Go through the entries, filter for the word "validation", and copy every line that has it.
[Data shown — start]
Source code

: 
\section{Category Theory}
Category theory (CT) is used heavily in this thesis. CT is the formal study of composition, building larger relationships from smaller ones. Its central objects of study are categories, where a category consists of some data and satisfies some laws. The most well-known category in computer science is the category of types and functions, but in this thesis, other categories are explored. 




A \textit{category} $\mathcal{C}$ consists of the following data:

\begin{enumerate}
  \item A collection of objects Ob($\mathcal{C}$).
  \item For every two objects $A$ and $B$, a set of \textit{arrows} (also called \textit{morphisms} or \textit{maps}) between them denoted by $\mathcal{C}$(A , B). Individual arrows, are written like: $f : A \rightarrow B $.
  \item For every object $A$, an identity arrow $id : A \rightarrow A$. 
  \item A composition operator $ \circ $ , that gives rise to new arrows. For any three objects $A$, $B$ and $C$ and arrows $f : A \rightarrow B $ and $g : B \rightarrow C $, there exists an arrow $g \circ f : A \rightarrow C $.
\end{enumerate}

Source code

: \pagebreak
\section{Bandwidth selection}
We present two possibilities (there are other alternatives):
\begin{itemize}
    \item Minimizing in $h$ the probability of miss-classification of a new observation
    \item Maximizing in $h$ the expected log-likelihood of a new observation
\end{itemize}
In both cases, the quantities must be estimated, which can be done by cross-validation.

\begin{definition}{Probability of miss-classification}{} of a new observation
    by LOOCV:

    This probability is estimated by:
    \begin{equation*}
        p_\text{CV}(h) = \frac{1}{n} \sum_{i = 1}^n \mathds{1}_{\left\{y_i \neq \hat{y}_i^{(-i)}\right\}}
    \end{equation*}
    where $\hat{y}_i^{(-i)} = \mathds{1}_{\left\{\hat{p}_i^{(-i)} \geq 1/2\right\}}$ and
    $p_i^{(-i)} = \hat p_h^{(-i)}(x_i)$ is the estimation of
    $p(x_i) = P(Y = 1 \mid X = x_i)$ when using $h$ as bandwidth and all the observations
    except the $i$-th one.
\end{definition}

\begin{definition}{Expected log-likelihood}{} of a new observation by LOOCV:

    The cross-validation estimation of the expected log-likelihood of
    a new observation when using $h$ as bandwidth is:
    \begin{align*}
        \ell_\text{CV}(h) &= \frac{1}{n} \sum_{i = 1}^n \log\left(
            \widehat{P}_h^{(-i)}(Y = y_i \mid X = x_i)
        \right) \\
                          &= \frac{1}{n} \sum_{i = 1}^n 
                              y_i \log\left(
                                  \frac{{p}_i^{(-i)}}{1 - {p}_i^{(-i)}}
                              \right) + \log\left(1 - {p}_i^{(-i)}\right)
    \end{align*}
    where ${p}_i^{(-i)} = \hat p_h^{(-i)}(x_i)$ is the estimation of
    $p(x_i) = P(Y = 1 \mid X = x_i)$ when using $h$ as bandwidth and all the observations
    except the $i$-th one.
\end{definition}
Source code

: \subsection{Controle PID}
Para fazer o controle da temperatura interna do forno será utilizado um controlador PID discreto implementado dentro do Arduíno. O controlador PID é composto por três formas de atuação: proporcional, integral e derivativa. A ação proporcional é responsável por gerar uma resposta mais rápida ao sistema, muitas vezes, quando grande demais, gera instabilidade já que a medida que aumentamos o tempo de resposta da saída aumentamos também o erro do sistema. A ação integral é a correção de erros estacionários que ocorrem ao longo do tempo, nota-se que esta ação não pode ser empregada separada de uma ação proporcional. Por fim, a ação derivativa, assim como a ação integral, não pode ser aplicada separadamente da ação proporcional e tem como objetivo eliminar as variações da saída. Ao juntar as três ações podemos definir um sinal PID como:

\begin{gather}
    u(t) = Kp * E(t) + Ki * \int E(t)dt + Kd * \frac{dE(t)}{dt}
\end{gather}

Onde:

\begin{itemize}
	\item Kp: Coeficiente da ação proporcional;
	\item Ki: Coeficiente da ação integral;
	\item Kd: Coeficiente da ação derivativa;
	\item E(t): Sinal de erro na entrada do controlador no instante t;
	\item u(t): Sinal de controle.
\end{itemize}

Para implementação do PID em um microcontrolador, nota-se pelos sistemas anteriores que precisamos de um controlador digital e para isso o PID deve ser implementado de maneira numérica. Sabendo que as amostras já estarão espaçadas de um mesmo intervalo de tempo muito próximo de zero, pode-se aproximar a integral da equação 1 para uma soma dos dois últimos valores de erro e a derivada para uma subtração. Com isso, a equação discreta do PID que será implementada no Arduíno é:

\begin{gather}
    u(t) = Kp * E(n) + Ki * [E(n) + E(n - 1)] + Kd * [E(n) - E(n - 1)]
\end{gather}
[Data shown — finish]
Result for this task -
In both cases, the quantities must be estimated, which can be done by cross-validation.
    The cross-validation estimation of the expected log-likelihood of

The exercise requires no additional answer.